Within the entries below, find every line that has the string "lalu", then copy it.
----------------
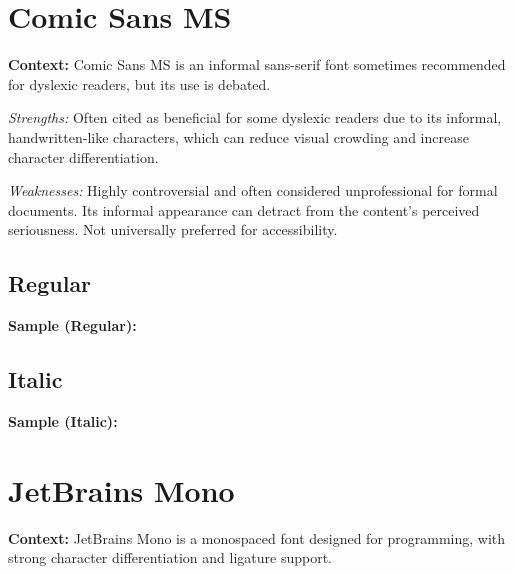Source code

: \pagebreak
\section{Comic Sans MS}\label{app5:trouble9}
\noindent
\textbf{Context:} Comic Sans MS is an informal sans-serif font sometimes recommended for dyslexic readers, but its use is debated.

\begin{raggedright}
	\emph{Strengths:} Often cited as beneficial for some dyslexic readers due to its informal, handwritten-like characters, which can reduce visual crowding and increase character differentiation.

	\emph{Weaknesses:} Highly controversial and often considered unprofessional for formal documents. Its informal appearance can detract from the content's perceived seriousness. Not universally preferred for accessibility.

	\subsection{Regular}
	\noindent\textbf{Sample (Regular):}
	\FontSample{\comicsansfont}

	\subsection{Italic}
	\noindent\textbf{Sample (Italic):}
	\FontSample{{\comicsansfont\itshape}}
\end{raggedright}


\pagebreak
\hypertarget{trouble10}{}\section[JetBrains Mono]{JetBrains Mono \supercite{JetBrainsMono}}\label{app5:trouble10}
\noindent
\textbf{Context:} JetBrains Mono is a monospaced font designed for programming, with strong character differentiation and ligature support.

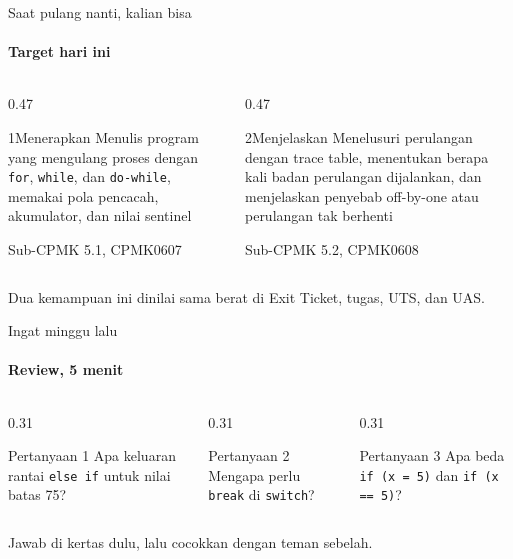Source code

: \documentclass[t]{beamer}
\begin{document}
\begin{frame}{Saat pulang nanti, kalian bisa}
\framesubtitle{Target hari ini}
\begin{columns}[T]
\begin{column}{0.47\textwidth}
\begin{Langkah}{1}{Menerapkan}
Menulis program yang mengulang proses dengan \texttt{for}, \texttt{while}, dan \texttt{do-while}, memakai pola pencacah, akumulator, dan nilai sentinel

{\footnotesize\color{ITERAInkMuted}Sub-CPMK 5.1, CPMK0607}
\end{Langkah}
\end{column}
\begin{column}{0.47\textwidth}
\begin{Langkah}{2}{Menjelaskan}
Menelusuri perulangan dengan trace table, menentukan berapa kali badan perulangan dijalankan, dan menjelaskan penyebab off-by-one atau perulangan tak berhenti

{\footnotesize\color{ITERAInkMuted}Sub-CPMK 5.2, CPMK0608}
\end{Langkah}
\end{column}
\end{columns}
\vspace{8pt}
\begin{Catatan}
Dua kemampuan ini dinilai sama berat di Exit Ticket, tugas, UTS, dan UAS.
\end{Catatan}
\end{frame}

\begin{frame}{Ingat minggu lalu}
\framesubtitle{Review, 5 menit}
\begin{columns}[T]
\begin{column}{0.31\textwidth}
\begin{BlokGelap}{Pertanyaan 1}
Apa keluaran rantai \texttt{else if} untuk nilai batas 75?
\end{BlokGelap}
\end{column}
\begin{column}{0.31\textwidth}
\begin{BlokGelap}{Pertanyaan 2}
Mengapa perlu \texttt{break} di \texttt{switch}?
\end{BlokGelap}
\end{column}
\begin{column}{0.31\textwidth}
\begin{BlokGelap}{Pertanyaan 3}
Apa beda \texttt{if (x = 5)} dan \texttt{if (x == 5)}?
\end{BlokGelap}
\end{column}
\end{columns}
\vspace{8pt}
Jawab di kertas dulu, lalu cocokkan dengan teman sebelah.
\end{frame}
\end{document}
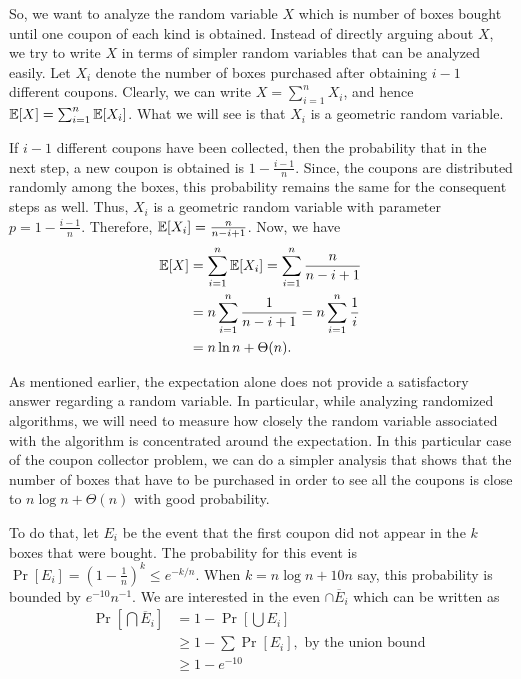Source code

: So, we want to analyze the random variable $X$ which is number of boxes bought until one coupon of each kind is obtained. Instead of directly arguing about $X$, we try to write $X$ in terms of simpler random variables that can be analyzed easily. Let $X_i$ denote the number of boxes purchased after obtaining $i-1$ different coupons. Clearly, we can write $X = \sum_{i=1}^{n} X_i$, and hence $\mathbb{E}[X] = \sum_{i=1}^n \mathbb{E}[X_i]$. What we will see is that $X_i$ is a geometric random variable.

If $i-1$ different coupons have been collected, then the probability that in the next step, a new coupon is obtained is $1-\frac{i-1}{n}$. Since, the coupons are distributed randomly among the boxes, this probability remains the same for the consequent steps as well. Thus, $X_i$ is a geometric random variable with parameter $p = 1 - \frac{i-1}{n}$. Therefore, $\mathbb{E}[X_i] = \frac{n}{n-i+1}$. Now, we have
\begin{align*}
	\mathbb{E}[X] &= \sum_{i=1}^n \mathbb{E}[X_i] = \sum_{i=1}^n \frac{n}{n-i+1}\\
	&= n \sum_{i=1}^n \frac{1}{n-i+1} = n\sum_{i=1}^n \frac{1}{i}\\
	&= n\ln n+ \Theta(n).
\end{align*}

As mentioned earlier, the expectation alone does not provide a satisfactory answer regarding a random variable. In particular, while analyzing randomized algorithms, we will need to measure how closely the random variable associated with the algorithm is concentrated around the expectation. In this particular case of the coupon collector problem, we can do a simpler analysis that shows that the number of boxes that have to be purchased in order to see all the coupons is close to $n\log n + \Theta(n)$ with good probability. 

To do that, let $E_i$ be the event that the first coupon did not appear in the $k$ boxes that were bought. The probability for this event is $\Pr[E_i] = \left(  1- \frac{1}{n} \right)^k\leq e^{-k/n}$. When $k=n\log n + 10n$ say, this probability is bounded by $e^{-10}n^{-1}$. We are interested in the even $\cap \overline{E}_i$ which can be written as
\begin{align*}
	\Pr\left[\bigcap \overline{E}_i \right] &= 1 - \Pr\left[ \bigcup E_i \right]\\
	&\geq 1 - \sum \Pr[E_i], \text{ by the union bound }\\
	&\geq 1 - e^{-10}
\end{align*}

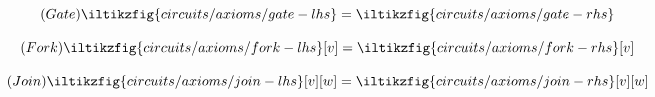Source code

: \begin{figure*}
    \centering
    \begin{minipage}[b]{0.28\textwidth}
        \begin{equation}
            \tag{\(\mathsf{Gate}\)}
            \iltikzfig{circuits/axioms/gate-lhs}
            =
            \iltikzfig{circuits/axioms/gate-rhs}
            \label{eq:gate}
        \end{equation}
    \end{minipage}%
    \begin{minipage}[b]{0.24\textwidth}
        \begin{equation}\textbf{}
            \tag{\(\mathsf{Fork}\)}
            \iltikzfig{circuits/axioms/fork-lhs}[v]
            =
            \iltikzfig{circuits/axioms/fork-rhs}[v]
            \label{eq:fork}
        \end{equation}
    \end{minipage}%
    \begin{minipage}[b]{0.25\textwidth}
        \begin{equation}
            \tag{\(\mathsf{Join}\)}
            \iltikzfig{circuits/axioms/join-lhs}[v][w]
            =
            \iltikzfig{circuits/axioms/join-rhs}[v][w]
            \label{eq:join}
        \end{equation}
    \end{minipage}


\end{figure*}
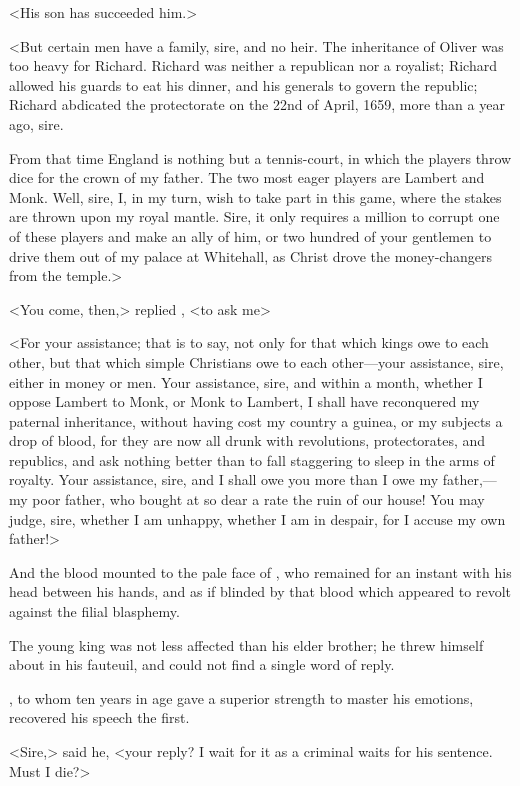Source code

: <His son has succeeded him.>

<But certain men have a family, sire, and no heir. The inheritance of Oliver was too heavy for Richard. Richard was neither a republican nor a royalist; Richard allowed his guards to eat his dinner, and his generals to govern the republic; Richard abdicated the protectorate on the 22nd of April, 1659, more than a year ago, sire.

From that time England is nothing but a tennis-court, in which the players throw dice for the crown of my father. The two most eager players are Lambert and Monk. Well, sire, I, in my turn, wish to take part in this game, where the stakes are thrown upon my royal mantle. Sire, it only requires a million to corrupt one of these players and make an ally of him, or two hundred of your gentlemen to drive them out of my palace at Whitehall, as Christ drove the money-changers from the temple.>

<You come, then,> replied , <to ask me\longdash>

<For your assistance; that is to say, not only for that which kings owe to each other, but that which simple Christians owe to each other—your assistance, sire, either in money or men. Your assistance, sire, and within a month, whether I oppose Lambert to Monk, or Monk to Lambert, I shall have reconquered my paternal inheritance, without having cost my country a guinea, or my subjects a drop of blood, for they are now all drunk with revolutions, protectorates, and republics, and ask nothing better than to fall staggering to sleep in the arms of royalty. Your assistance, sire, and I shall owe you more than I owe my father,—my poor father, who bought at so dear a rate the ruin of our house! You may judge, sire, whether I am unhappy, whether I am in despair, for I accuse my own father!>

And the blood mounted to the pale face of , who remained for an instant with his head between his hands, and as if blinded by that blood which appeared to revolt against the filial blasphemy.

The young king was not less affected than his elder brother; he threw himself about in his fauteuil, and could not find a single word of reply.

, to whom ten years in age gave a superior strength to master his emotions, recovered his speech the first.

<Sire,> said he, <your reply? I wait for it as a criminal waits for his sentence. Must I die?>

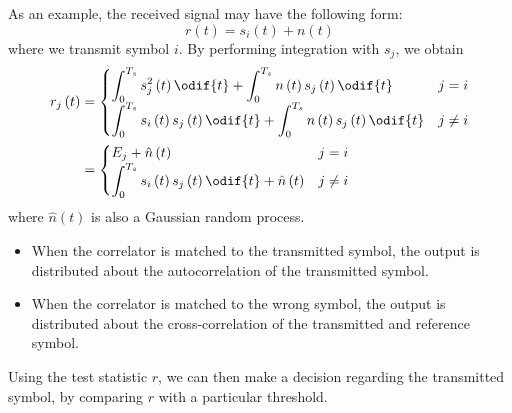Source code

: \documentclass{article}
\begin{document}
As an example, the received signal may have the following form:
\begin{equation*}
    r\left( t \right) = s_i\left( t \right) + n\left( t \right)
\end{equation*}
where we transmit symbol \(i\).
By performing integration with \(s_j\), we obtain
\begin{align*}
    r_j\left( t \right) & =
    \begin{cases}
        \displaystyle\int_0^{T_s} s_j^2\left( t \right) \odif{t} + \int_0^{T_s} n\left( t \right) s_j\left( t \right) \odif{t}                   & j = i    \\
        \displaystyle\int_0^{T_s} s_i\left( t \right) s_j\left( t \right) \odif{t} + \int_0^{T_s} n\left( t \right) s_j\left( t \right) \odif{t} & j \neq i
    \end{cases}
    \\
                        & =
                            \begin{cases}
                                E_j + \hat{n}\left( t \right)                                                                        & j = i    \\
                                \displaystyle\int_0^{T_s} s_i\left( t \right) s_j\left( t \right) \odif{t} + \hat{n}\left( t \right) & j \neq i
                            \end{cases}
\end{align*}
where \(\hat{n}\left( t \right)\) is also a Gaussian random process.
\begin{itemize}
    \item When the correlator is matched to the
          transmitted symbol, the output is distributed about the
          autocorrelation of the transmitted symbol.
    \item When the correlator is matched to the wrong symbol, the
          output is distributed about the cross-correlation
          of the transmitted and reference symbol.
\end{itemize}
Using the test statistic \(r\), we can then make a decision regarding
the transmitted symbol, by comparing \(r\) with a particular threshold.
\end{document}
----------------
**Exercise solution:**
\begin{frame}{Ingat minggu lalu}
Jawab di kertas dulu, lalu cocokkan dengan teman sebelah.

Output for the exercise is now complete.